Any help is appreciated.
Sketch of the proof:
First keep in mind that every element of $M$ can be uniquely written as $n+h$, with $n \in N$ and $h \in H$. Indeed:
Therefore, we can define a function $\bar\sigma \colon M \to M'$ as follows: Given $m \in M$, let $n \in N$ and $h \in H$ be the unique elements such that $m=n+h$, and then define $\bar\sigma(m)$ to be $\sigma(n)$.
Now:
$\bar\sigma$ is an homomorphism:
For example, to show that $\bar\sigma$ is additive, let $m_1,m_2 \in M$ and let $n_1,n_2 \in N$ and $h_1,h_2 \in H$ be the unique elements such that $m_1=n_1+h_1$ and $m_2=n_2+h_2$. Then note that $n_1+n_2$ and $h_1+h_2$ are the unique elements of $N$ and $H$ such that $m_1+m_2 = (n_1+n_2)+(h_1+h_2)$. Thus, $$ \bar\sigma(m_1+m_2) = \sigma(n_1+n_2) = \sigma(n_1)+\sigma(n_2) = \bar\sigma(m_1)+\bar\sigma(m_2). $$
$\bar\sigma|_N = \sigma$:
If $n \in N$, then $n+0$ is the unique expression of $n$ as a sum of an element of $N$ with an element of $H$, so $\bar\sigma|_N(n) = \sigma(n)$.

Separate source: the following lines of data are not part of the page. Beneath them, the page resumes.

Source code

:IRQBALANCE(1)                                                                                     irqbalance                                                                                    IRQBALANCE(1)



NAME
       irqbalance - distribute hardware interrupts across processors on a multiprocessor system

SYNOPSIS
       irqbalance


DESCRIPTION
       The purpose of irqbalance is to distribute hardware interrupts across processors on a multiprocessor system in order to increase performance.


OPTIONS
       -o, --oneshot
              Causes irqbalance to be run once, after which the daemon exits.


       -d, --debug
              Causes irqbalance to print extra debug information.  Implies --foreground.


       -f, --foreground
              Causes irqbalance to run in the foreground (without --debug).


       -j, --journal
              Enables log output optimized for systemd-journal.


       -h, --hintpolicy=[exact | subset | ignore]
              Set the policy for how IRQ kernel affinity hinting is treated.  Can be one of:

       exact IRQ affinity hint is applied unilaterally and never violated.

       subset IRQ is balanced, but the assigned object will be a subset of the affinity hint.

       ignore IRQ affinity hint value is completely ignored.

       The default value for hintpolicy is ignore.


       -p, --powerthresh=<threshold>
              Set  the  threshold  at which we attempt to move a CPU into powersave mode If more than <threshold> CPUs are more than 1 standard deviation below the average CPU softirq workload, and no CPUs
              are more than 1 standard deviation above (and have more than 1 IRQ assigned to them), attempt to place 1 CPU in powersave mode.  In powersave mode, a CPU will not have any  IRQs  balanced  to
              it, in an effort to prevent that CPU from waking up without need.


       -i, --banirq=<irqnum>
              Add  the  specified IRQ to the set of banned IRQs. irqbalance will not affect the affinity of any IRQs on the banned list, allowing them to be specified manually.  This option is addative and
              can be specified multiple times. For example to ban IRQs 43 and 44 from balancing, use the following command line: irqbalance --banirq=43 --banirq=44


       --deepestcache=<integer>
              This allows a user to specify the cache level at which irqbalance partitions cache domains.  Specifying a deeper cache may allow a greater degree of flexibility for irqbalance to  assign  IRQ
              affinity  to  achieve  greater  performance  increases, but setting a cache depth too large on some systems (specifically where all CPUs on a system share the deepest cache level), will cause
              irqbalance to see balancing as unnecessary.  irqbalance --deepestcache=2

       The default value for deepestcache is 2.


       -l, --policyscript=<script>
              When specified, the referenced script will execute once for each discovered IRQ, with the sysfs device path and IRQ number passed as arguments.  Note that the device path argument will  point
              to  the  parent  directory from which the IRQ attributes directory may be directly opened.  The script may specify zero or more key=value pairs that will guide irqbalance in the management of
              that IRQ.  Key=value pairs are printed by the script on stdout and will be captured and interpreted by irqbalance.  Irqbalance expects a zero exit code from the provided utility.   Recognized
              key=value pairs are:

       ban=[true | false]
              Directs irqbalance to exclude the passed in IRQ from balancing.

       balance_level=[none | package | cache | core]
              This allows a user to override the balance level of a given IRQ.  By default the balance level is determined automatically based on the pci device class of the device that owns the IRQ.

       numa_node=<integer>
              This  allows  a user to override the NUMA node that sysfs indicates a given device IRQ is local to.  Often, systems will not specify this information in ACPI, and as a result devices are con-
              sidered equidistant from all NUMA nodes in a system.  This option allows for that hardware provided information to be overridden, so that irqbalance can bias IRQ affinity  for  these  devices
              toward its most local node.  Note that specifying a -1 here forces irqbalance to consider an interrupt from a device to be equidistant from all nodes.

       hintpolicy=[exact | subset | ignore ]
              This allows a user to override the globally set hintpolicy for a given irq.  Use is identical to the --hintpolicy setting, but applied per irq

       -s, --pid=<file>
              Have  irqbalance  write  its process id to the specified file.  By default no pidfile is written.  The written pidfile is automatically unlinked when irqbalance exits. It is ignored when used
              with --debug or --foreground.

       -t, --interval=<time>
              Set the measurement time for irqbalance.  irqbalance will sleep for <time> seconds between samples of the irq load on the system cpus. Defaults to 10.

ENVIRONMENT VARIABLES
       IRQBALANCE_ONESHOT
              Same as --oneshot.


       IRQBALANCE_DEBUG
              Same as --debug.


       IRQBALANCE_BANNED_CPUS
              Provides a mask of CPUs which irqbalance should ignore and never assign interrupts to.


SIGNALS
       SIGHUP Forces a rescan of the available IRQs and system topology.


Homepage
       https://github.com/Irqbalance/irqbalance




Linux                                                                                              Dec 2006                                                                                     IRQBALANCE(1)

$\bar\sigma$ is an epimorphism:
This follows from the latter and the fact that $\sigma$ is an epimorphism.
$\ker(\bar\sigma) = \ker(\sigma) \oplus H$:
If $m \in \ker(\bar\sigma)$, then $m=n+h$ with $n \in N$ and $h \in H$, and then $0 = \bar\sigma(m) = \sigma(n)$, meaning that $n \in \ker(\sigma)$. This shows that $\ker(\bar\sigma) \subseteq \ker(\sigma)+H$. The other inclusion follows once you prove that $\ker(\bar\sigma)$ contains $\ker(\sigma)$ and $H$.
Also, since $\ker(\sigma) \subseteq N$, $\ker(\sigma) \cap H \subseteq N \cap H = 0$. Thus, $\ker(\sigma) \cap H = 0$.
This finish the existence part.
For the uniqueness one, we need to prove that if $\rho \colon M \to M'$ is an epimorphism such that $\rho|_N = \sigma$ and $\ker(\rho) = \ker(\sigma) \oplus H$, then $\rho = \bar\sigma$.
But this is easy, since $\rho$ agrees with $\bar\sigma$ in $N$ by hypothesis, and they agree in $H$ because both are zero in there.
And yes, we can replace the word "epimorphism" by "homomorphism", as the above proof shows.